Your goal: Search the records for "Router" and copy each line that holds it.

=== Records shown ===

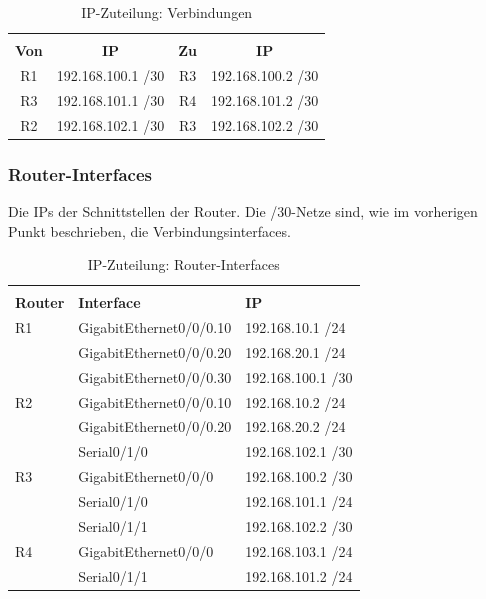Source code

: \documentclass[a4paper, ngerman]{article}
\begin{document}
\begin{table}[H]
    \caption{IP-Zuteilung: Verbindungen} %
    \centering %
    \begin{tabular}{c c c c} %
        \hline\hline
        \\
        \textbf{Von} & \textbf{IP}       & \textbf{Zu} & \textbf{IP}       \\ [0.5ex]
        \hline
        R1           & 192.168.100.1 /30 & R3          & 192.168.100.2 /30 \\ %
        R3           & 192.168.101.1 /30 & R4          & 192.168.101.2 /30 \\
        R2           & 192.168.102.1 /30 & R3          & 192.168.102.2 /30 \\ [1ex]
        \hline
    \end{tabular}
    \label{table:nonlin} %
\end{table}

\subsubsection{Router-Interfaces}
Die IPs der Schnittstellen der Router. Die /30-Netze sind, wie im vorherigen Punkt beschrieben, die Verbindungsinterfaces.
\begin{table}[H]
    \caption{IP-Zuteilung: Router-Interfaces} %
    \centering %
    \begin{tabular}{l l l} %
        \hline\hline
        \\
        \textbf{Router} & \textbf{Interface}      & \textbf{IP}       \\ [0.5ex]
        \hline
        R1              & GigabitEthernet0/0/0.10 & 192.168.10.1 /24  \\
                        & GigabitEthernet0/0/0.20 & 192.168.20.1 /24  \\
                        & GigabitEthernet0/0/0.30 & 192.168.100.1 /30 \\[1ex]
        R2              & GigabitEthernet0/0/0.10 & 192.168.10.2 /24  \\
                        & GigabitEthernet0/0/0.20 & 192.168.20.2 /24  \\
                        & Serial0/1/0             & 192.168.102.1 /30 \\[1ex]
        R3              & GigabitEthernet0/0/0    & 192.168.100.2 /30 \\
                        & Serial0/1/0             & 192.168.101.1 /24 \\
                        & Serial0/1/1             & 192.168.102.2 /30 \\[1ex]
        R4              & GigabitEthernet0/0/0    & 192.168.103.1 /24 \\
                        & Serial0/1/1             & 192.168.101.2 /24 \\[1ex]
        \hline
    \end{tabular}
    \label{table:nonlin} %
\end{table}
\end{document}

===
=== Records shown ===

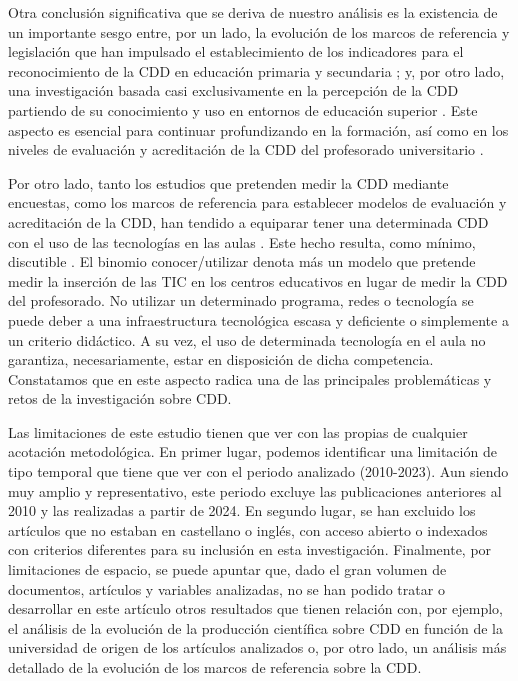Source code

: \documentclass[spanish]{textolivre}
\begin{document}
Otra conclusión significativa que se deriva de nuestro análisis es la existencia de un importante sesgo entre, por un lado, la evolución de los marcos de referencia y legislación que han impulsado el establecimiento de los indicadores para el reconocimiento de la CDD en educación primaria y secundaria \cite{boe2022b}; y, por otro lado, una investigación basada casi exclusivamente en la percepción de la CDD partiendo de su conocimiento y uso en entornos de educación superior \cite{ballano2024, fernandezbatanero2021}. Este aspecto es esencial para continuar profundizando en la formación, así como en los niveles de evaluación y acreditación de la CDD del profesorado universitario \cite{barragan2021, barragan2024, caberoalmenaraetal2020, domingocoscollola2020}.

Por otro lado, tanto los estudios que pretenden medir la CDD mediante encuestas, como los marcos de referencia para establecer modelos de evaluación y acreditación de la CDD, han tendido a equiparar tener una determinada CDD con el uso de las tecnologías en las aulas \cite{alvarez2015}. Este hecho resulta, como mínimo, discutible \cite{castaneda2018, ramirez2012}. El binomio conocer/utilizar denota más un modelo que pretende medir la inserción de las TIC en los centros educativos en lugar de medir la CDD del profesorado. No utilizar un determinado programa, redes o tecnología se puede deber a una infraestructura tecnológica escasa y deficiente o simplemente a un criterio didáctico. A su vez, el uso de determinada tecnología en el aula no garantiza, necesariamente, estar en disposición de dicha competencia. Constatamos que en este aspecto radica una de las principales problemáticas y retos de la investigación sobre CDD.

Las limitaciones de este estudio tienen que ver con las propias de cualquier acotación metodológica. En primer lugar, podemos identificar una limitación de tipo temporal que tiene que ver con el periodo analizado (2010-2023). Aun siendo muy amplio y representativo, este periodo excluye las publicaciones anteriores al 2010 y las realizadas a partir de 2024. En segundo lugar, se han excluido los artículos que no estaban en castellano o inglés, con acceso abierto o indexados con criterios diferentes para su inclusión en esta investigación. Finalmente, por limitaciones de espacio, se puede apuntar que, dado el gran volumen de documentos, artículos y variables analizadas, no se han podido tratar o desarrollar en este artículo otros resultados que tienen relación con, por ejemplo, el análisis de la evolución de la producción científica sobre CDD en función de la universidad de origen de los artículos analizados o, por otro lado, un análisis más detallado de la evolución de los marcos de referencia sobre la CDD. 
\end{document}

===

Result for this task:
\subsubsection{Router-Interfaces}
Die IPs der Schnittstellen der Router. Die /30-Netze sind, wie im vorherigen Punkt beschrieben, die Verbindungsinterfaces.
    \caption{IP-Zuteilung: Router-Interfaces} %
        \textbf{Router} & \textbf{Interface}      & \textbf{IP}       \\ [0.5ex]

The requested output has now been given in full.